G is the number of groups (typically 10).
Background : The Hosmer-Lemeshow goodness of fit test.
To understand the Hosmer-Lemeshow test, it is important to identify key concepts and definitions:
Observed Proportions of Events: The proportion of observed successes or failures in the data.
Expected Event Rates: The predicted probabilities of success or failure derived from the logistic regression model.
Logistic Regression: Logistic regression analyzes the relationship between a dependent categorical variable and a set of independent explanatory variables.
Dependent Variable: The dependent variable has two categories:
Failure or Success
Default or Non-default
Goal of Logistic Regression:
Predict the probability of an event (“success” or “default”) for any given value of the predictor(s).
Logistic Regression Model
Let Y be the dependent variable: \(Y = \begin{cases}
1 & \text{if default} \\
0 & \text{if not default}
\end{cases}\)
Let \(( X_1, \ldots, X_p )\) represent the set of p variables.

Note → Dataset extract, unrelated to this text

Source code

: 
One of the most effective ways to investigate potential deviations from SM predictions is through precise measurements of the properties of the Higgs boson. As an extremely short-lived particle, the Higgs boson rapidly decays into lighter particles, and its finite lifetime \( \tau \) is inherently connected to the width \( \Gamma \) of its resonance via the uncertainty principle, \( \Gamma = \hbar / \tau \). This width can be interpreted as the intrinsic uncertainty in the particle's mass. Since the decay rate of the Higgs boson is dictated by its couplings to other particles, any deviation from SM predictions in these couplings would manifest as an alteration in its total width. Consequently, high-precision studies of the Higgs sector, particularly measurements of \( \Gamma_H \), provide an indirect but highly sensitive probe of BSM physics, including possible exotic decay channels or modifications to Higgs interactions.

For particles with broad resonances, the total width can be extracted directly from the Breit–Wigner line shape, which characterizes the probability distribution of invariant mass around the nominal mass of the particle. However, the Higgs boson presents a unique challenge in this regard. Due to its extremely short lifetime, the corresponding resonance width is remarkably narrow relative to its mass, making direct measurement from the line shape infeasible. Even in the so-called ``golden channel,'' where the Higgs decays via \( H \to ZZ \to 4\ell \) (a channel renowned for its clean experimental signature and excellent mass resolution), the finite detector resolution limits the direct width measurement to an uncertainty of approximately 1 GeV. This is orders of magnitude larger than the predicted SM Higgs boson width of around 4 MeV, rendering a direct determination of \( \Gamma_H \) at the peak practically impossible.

The logistic regression equation can be written as: \[
\text{logit}(P(Y = 1 \mid X)) = \beta_0 + \beta_1 X_1 + \ldots + \beta_p X_p
\]
Here, $_0, _1, , _p $ are parameters to be estimated.
Computing Probabilities
For a dataset with N individuals:
For each individual i, compute the probability of success: \[
P_i = P(Y_i = 1 \mid X_1^i, \ldots, X_p^i) = \frac{1}{1 + \exp{-(\beta_0 + \beta_1 X_1^i + \ldots + \beta_p X_p^i)}}
\]
\(P_i\) represents the expected probability for individual i .
Create a table of individuals with their observed outcomes Y and predicted probabilities \(P_i\).
Example Table
After computing \(P_i\) for all individuals, the results can be summarized in a table:
Individual
Event (\(Y\))
\(P_i\)
1
1
0.8
2
0
0.2
3
1
0.9
4
0
0.1
…
…
…
N
1
0.95
If the logistic regression fits well, the predicted probability \(P_i\) for each individual should align closely with the observed outcome Y Specifically:
When Y=1 (the event occurred), \(P_i\) should be close to 1, reflecting high confidence in predicting the event.

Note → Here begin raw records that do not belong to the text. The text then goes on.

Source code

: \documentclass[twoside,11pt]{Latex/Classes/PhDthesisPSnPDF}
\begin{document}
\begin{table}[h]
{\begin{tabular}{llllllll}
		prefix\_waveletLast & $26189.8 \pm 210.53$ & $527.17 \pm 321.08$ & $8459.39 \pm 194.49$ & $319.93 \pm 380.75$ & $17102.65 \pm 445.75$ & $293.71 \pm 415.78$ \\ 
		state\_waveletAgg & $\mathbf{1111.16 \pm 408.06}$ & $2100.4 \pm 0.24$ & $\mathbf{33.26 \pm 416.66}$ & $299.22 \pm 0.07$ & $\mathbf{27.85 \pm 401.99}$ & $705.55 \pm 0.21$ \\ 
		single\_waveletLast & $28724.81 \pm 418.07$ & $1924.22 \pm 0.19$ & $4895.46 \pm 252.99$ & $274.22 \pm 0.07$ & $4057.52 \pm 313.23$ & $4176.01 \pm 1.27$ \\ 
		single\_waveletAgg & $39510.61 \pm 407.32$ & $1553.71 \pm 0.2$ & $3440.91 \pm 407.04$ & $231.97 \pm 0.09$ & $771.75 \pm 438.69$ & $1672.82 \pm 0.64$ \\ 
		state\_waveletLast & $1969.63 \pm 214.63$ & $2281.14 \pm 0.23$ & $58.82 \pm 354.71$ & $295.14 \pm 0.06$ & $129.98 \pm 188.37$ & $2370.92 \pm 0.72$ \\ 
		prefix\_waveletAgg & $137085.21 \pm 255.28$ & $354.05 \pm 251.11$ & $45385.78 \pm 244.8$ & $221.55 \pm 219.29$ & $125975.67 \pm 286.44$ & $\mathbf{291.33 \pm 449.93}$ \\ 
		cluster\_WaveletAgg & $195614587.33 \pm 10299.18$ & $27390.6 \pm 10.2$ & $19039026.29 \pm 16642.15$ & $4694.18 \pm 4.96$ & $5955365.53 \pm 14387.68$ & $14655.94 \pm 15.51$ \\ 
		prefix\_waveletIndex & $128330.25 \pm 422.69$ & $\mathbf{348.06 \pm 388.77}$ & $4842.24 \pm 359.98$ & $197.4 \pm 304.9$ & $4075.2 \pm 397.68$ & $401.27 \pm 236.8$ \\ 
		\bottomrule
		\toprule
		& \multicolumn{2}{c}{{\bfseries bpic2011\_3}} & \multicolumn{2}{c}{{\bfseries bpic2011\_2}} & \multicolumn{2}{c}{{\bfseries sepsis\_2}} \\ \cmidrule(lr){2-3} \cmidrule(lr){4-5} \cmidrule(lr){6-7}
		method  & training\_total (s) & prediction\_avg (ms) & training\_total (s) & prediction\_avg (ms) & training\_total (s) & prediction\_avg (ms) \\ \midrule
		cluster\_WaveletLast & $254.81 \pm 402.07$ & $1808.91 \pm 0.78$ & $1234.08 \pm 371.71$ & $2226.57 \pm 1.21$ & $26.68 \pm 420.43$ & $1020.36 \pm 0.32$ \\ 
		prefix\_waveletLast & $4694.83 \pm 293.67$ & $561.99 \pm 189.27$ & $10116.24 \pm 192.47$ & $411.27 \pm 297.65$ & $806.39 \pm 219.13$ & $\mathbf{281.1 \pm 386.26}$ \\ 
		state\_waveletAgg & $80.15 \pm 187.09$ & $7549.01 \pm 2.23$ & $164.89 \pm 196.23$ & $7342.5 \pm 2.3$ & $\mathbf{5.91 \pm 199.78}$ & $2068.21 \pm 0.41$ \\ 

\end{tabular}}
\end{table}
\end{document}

When Y = 0 (the event did not occur), \(P_i\) should be close to 0, reflecting high confidence in predicting non-occurrence.
Performing the Hosmer-Lemeshow Test
After this stage, it is not difficult to carry out the Hosmer-Lemeshow test. What is necessary is ordering and grouping individuals. The Hosmer-Lemeshow test can be performed by dividing the predicted probabilities (Pi) into deciles (10 groups based on percentile ranks) and then computing the Chi-square statistic that compares the predicted to the observed frequencies (Hyeoun-AE, 2013).
The value of the Hosmer-Lemeshow statistic is given by:
Calculate each term and sum them to obtain the contribution of group g to the overall Hosmer-Lemeshow statistic.
Interpreting the Hosmer-Lemeshow Test
Under the null hypothesis (the observed default numbers correspond to the expected default numbers), the test statistic asymptotically follows the $^2 $ distribution with G - 2 degrees of freedom, where G is the number of groups.
If the p-value is higher than 5%, it indicates a small statistic and thus a limited gap between observed defaults and expected defaults, suggesting a good model fit.
If the p-value is lower than 5%, it indicates a significant discrepancy between observed and expected values, suggesting a poor model fit.
Caution: Hosmer and Lemeshow recommend avoiding the use of this test when there is a small number of observations (less than 400), as the test may yield unreliable results.
Application in python
To implement the Hosmer-Lemeshow test in python, a dataset is essential. The dependent variable or the event Y is generated using the bernouilli distribution. To simplify, only two independent continuous variables \(X_1\) and \(X_2\) are drawn from the normal distribution. In this example, the dataset have 1000 individuals.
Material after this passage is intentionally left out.